DESCRIPTION OF THE INVENTION
It is an object of the present invention to use a pharmaceutical composition based on R (-) - NPA-HCI (compound (1)) or S (+) - NPA-HCl (compound 2) and / or derivatives thereof, which can be administer to the patient in therapeutically effective doses of active principle, in a continuous manner, without causing the incidence of serious side effects, such as vomiting and depression of the Central Nervous System (CNS), due to a high dose of active ingredient, or even granulomas around the infusion site (when the dose is lower), as found with the use of APO. The activity of compounds (1) and (2) is 10 times greater than that of APO, and therefore their toxicity is lower. further, the average life is higher than that of APO. For this reason, when said components are provided in adequate doses for more than 24 hours, effects are obtained that are far more beneficial than those of APO. Another objective of the present invention is to produce a transdermal patch for the slow release of the compounds (1) and (2), and / or derivatives thereof, hereinafter referred to as PATCH-TDDS (TDDS, for short English = Transdermal Drug Delivery System). The transdermal patch of the invention will guarantee a therapeutically effective level of the compounds (1) or (2) and / or the derivatives thereof (active ingredient) for more than 24 hours, without presenting the disadvantages of traditional techniques. This is because, since the patch has relatively larger dimensions (for example: 40 cm2), the active principle can penetrate the epidermis through the 40 cm2 without any possibility of producing accumulation sites. In addition, the greater therapeutic activity allows the dose to be reduced almost 10 times. A higher solubility in water allows the release and penetration rate in vivo to be adequately modified by the addition of suitable penetration activators.
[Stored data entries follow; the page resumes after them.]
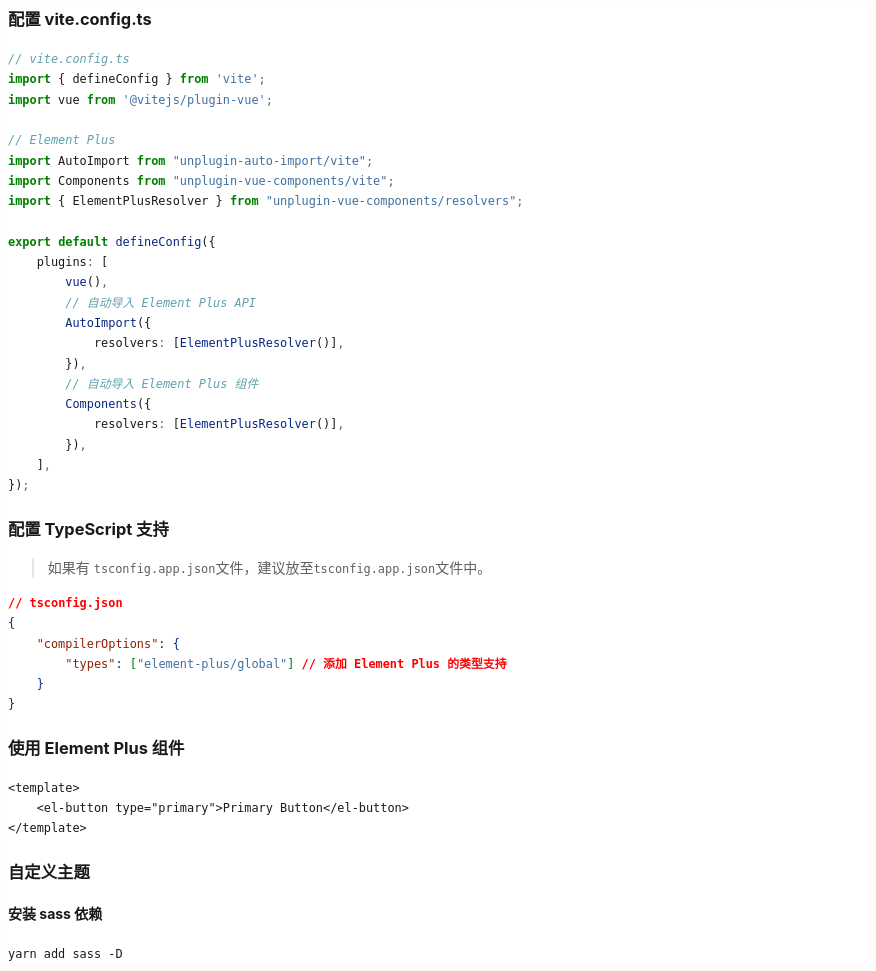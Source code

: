 ### 配置 vite.config.ts

```ts
// vite.config.ts
import { defineConfig } from 'vite';
import vue from '@vitejs/plugin-vue';

// Element Plus
import AutoImport from "unplugin-auto-import/vite";
import Components from "unplugin-vue-components/vite";
import { ElementPlusResolver } from "unplugin-vue-components/resolvers";

export default defineConfig({
    plugins: [
        vue(),
        // 自动导入 Element Plus API
        AutoImport({
            resolvers: [ElementPlusResolver()],
        }),
        // 自动导入 Element Plus 组件
        Components({
            resolvers: [ElementPlusResolver()],
        }),
    ],
});
```

### 配置 TypeScript 支持

> 如果有 `tsconfig.app.json`文件，建议放至`tsconfig.app.json`文件中。

```json
// tsconfig.json
{
    "compilerOptions": {
        "types": ["element-plus/global"] // 添加 Element Plus 的类型支持
    }
}
```

### 使用 Element Plus 组件

```vue
<template>
    <el-button type="primary">Primary Button</el-button>
</template>
```

### 自定义主题

#### 安装 sass 依赖

```shell
yarn add sass -D
```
BRIEF DESCRIPTION OF THE DRAWINGS
The present invention will be described in greater detail with reference to some preferred embodiments thereof which are shown in the accompanying drawings, in which: Figure 1 is a first type of transdermal patch according to the invention, with a permeable membrane; Figure 2 is a second type of transdermal patch according to the invention without a permeable membrane; Figure 3 is a third type of transdermal patch, according to the invention with an adhesive matrix; Figure 4 is a diagram of the penetration of compound (1) in vitro on guinea pig skin (accumulation); Figure 5 is a diagram of the penetration of compound (1) in vitro on guinea pig skin (flow per unit of time): Figure 6 is a diagram showing the approximate curve representing the levels of human plasma at the time indicated (in hours (h)) referring to the active principle (1).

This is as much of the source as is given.